Hay excepciones, hay casos de alcaldes en Bogotá o Cartagena que llegaron al poder con golpes de opinión.
Pero en general, sí, sin entender estas dinámicas corruptas y clientelares, sin apelar a ellas, no es factible llegar al poder.
Por eso es que el cambio tiene que ser estructural y pasa por una reforma política que modifique, que regule, la financiación electoral.
Recuerdo que hace dos años, tú fuiste de las periodistas que denunció el apoyo de élites regionales cuestionadas a la campaña de Petro.
El caso de Petro es un buen ejemplo de cómo un movimiento ajeno a las prácticas tradicionales de la política las necesita, se adapta a ellas, para poder llegar al poder.
Petro se lanzó dos veces antes a la presidencia y no logró ganar sino hasta que llegó un político tradicional, Armando Benedetti, que le organizó la agenda y le estableció la relación con estos grupos de poder.

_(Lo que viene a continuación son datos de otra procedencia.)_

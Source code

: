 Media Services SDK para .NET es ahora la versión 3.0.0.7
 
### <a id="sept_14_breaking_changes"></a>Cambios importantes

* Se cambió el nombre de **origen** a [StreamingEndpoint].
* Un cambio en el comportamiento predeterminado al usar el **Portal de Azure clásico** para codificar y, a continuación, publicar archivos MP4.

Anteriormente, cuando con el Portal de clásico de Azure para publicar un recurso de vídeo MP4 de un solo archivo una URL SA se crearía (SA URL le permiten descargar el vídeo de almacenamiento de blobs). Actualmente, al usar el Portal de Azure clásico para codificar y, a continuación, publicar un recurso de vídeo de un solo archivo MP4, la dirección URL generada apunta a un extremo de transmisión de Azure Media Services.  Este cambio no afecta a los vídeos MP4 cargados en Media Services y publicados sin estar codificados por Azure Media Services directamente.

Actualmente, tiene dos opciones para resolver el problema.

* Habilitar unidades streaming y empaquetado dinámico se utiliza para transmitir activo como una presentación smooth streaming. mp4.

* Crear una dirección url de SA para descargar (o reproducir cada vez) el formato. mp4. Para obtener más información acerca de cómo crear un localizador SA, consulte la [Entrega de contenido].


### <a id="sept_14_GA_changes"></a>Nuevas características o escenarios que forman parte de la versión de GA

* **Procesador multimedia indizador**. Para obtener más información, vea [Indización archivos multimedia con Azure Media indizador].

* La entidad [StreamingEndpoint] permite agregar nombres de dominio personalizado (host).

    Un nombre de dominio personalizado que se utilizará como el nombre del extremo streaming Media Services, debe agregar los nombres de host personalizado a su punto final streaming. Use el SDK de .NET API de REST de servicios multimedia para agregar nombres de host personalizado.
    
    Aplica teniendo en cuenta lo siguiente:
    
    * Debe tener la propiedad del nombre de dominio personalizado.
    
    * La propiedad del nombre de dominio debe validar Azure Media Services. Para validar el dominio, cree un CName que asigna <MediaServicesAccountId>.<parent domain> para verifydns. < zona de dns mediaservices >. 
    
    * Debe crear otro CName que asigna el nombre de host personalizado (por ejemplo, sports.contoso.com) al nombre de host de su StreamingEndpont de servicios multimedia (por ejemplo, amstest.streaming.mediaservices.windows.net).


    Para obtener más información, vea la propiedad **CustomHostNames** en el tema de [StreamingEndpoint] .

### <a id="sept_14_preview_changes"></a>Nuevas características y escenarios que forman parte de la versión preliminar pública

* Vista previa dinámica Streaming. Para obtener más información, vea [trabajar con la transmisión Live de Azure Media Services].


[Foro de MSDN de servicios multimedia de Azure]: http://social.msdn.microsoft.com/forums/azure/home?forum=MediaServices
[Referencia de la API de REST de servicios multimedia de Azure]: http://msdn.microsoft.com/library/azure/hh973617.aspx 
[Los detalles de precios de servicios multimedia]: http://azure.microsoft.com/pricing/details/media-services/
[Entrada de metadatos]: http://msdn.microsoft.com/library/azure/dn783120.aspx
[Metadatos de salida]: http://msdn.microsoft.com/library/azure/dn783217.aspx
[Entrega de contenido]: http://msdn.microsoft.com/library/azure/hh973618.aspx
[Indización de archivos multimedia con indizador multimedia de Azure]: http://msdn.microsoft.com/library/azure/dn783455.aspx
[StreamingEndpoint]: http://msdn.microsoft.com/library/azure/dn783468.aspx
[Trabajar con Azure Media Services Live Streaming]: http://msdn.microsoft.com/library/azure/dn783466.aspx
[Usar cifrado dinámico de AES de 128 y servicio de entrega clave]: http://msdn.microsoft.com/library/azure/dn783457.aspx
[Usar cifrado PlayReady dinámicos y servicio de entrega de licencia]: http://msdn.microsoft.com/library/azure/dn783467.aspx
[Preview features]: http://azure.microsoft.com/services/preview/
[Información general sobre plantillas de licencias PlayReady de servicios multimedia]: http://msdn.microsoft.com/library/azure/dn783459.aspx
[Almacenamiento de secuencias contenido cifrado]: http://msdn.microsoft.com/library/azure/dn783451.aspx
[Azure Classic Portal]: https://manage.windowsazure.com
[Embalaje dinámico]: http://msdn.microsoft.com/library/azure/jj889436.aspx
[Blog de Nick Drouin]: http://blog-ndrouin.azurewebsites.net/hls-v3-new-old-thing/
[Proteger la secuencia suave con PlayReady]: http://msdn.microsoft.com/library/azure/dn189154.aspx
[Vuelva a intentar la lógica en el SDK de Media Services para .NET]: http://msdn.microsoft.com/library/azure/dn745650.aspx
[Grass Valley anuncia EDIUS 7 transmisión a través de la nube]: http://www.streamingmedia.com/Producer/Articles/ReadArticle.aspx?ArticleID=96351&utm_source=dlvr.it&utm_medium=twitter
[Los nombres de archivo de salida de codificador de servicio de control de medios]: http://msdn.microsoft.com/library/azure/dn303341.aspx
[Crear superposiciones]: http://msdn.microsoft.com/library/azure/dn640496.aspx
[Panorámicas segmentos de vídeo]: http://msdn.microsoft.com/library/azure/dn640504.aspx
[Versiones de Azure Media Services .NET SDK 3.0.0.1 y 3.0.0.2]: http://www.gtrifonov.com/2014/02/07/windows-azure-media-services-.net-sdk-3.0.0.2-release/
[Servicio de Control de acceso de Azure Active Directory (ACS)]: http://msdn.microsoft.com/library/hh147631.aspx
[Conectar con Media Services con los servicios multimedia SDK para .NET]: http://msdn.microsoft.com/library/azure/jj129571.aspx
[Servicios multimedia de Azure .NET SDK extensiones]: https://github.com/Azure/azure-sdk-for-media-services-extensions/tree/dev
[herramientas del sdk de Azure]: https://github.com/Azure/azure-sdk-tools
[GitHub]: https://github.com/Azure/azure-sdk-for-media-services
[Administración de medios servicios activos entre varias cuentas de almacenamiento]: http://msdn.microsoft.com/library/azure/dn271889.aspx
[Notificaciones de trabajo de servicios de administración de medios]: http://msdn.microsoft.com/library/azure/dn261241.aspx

Otro ejemplo que explica las formas de estos poderes es el transporte: en un país tan difícil geográficamente, si tú no llevas a la gente a votar es muy difícil que lo hagan.
Quizá es porque no tienen dinero para pagarlo, o tal vez culturalmente no tienen la costumbre de votar, pero si no es con ese empujón la gente no vota.
¿Cómo diferenciar la naturaleza normal de la política con esto que tú llamas cuestionable?
Las transacciones son parte del ejercicio normal de la política. Hay un arte en el negociar, en conciliar posturas y llegar a acuerdos y estar dispuestos a sacrificar algo a cambio de una ganancia.
Eso es la política, acá y en todas parte, y hay un margen ahí para la viveza. Lo vemos en vivo y en directo en las sesiones del Congreso.
Otra cosa es la corrupción electoral, que es un cáncer, porque como requiere usar grandes sumas de dinero, está dispuesta a acudir a fuentes oscuras de recursos. Y eso está sancionado por la ley.
Para hacer política tú necesitas grupos, expertos, gente en la calle repartiendo volantes. Y eso no es irregular.
Lo que sí es ilegal es usar dinero ilegítimo, obtenido a través del narcotráfico, por ejemplo, para llegar al poder.